The last one will blow your mind
We’ve all seen these listicles, detailing the various tweaks, installs, and removals you must do after installing whatever Linux distribution you’ve chosen. They’re easy fluff pieces that bloggers and YouTubers can crank out every couple of months to coincide with whatever flavour of the month distro has just been released.
Most are just lists of the author’s favourite applications and adjustments, or things they culled from other sites, and recycled from past articles. Indeed some are plucked out of the air by authors who don’t even daily drive that distribution at all. Shocking, I know.
Never one to shy away from a passing bandwagon though, let’s join in. We’ll attempt to do this topic justice with an evergreen, generic article that could apply to anyone, anywhere so that we never need to update it. 🤞
Here’s what we think you should do after installing whatever Linux distribution you chose to install, in the form of a list you’ll scroll through nod in agreement and then forget about.
Install all these cool applications!
Or you know, don’t, we’re not the boss of you.
It turns out most desktop Linux distributions of the modern age will ship with a pretty functional set of applications that the average user can get going with. We’re not aware of any reputable distro that fails to ship a working web browser in whatever year you’re reading this.
So much these days can be done in the browser, is there even any need to install more junk? Possibly not. Spotify, Slack, Telegram, WhatsApp, Google Keep, YouTube and tons more all work just fine with no local software installation. So maybe, at least initially, don’t bother hunting down new software, and just try using the distro as nature intended, naked and basic.

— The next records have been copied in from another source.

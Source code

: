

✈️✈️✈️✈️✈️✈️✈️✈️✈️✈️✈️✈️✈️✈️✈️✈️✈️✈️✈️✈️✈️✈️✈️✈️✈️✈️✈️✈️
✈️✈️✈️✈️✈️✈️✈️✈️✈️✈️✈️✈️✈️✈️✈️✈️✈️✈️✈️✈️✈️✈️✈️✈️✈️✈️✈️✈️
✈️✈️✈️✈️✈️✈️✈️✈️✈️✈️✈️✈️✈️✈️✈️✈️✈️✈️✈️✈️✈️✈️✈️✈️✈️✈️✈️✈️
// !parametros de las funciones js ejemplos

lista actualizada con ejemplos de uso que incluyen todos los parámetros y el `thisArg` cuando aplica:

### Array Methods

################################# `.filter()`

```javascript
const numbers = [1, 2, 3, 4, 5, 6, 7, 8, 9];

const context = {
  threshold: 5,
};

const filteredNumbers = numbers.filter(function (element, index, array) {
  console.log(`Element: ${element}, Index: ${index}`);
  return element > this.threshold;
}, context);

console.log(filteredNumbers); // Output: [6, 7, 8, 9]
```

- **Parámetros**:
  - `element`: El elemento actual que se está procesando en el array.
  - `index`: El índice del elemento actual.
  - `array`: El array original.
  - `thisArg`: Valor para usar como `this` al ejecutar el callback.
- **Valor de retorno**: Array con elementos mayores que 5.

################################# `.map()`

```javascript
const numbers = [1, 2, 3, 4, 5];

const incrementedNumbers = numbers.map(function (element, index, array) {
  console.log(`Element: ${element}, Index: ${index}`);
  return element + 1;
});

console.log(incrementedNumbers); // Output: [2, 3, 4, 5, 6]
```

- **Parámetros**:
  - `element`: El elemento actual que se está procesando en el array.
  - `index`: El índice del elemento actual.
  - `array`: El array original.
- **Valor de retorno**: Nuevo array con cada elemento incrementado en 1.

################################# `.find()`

Hey, it works for Chromebooks!
What’s your creative passion?
Uh-huh, cool! Use Linux to do that!
You don’t have a creative passion? Well, Linux can help you here, as there’s a ton of software and documentation you could consume to start a new creative journey. Whether you have ambitions of creating music, writing a book, developing a game or more desktop software, it’s all possible on desktop Linux.
Figure it out for yourself, it’s uniquely rewarding to be creative on a free platform.
You almost certainly got this Linux distro with no or minimal financial outlay, right? How does that feel? Pretty awesome huh? Now think of all those designers, artists, supporters, translators, advocates, programmers, packagers, release engineers, and more who made this distro come to life. They can’t do it on their own, they need help.
Maybe, if something doesn’t work, the best course of action might not be to write an angry Reddit post, Tweet at the developer or maybe phone them up? It’s possible the person or people responsible for the heinous crime of not delivering desktop perfection are asleep, so they might miss your tweet.
So it’s probably best to let them know in a respectful and kind way in a place where they’ll look, as soon as they wake up. Where do developers go, after they’ve had their morning coffee? Why the issue tracker of course!
You could revive some long atrophied brain cells by finding the right bug form for your issue. Then use your words to articulate how the problem manifests itself, what your expectations were and what you tried to solve it already. You never know, there may already be an issue filed, that you could positively contribute to with additional data.
There are so many, many ways to get involved in whatever Linux distribution or application you’re having trouble with. Indeed even if you’re not having issues, and everything is peachy, you can still help! Developers love people who help.
Share the Love
Tell all your friends and family about how amazing desktop Linux is!
Nah, we’re kidding, nobody cares, honestly. They’re just humouring you, like that time you got a clarinet.
Just use the computer, learn how to use it well, and do something with it. Show the people you care about the thing you actually made, whatever it is. If they want to discover desktop Linux, they’ll find it in their own time. Linux has plenty of advocates, and they don’t really need any more right now.
Turn the computer off now and then, and go outside. Spend some time with other humans, or animals if you prefer. Start conversations with people about things that aren’t Linux.
Life is short, make the most of it. Your desktop Linux installation will still be there when you get back.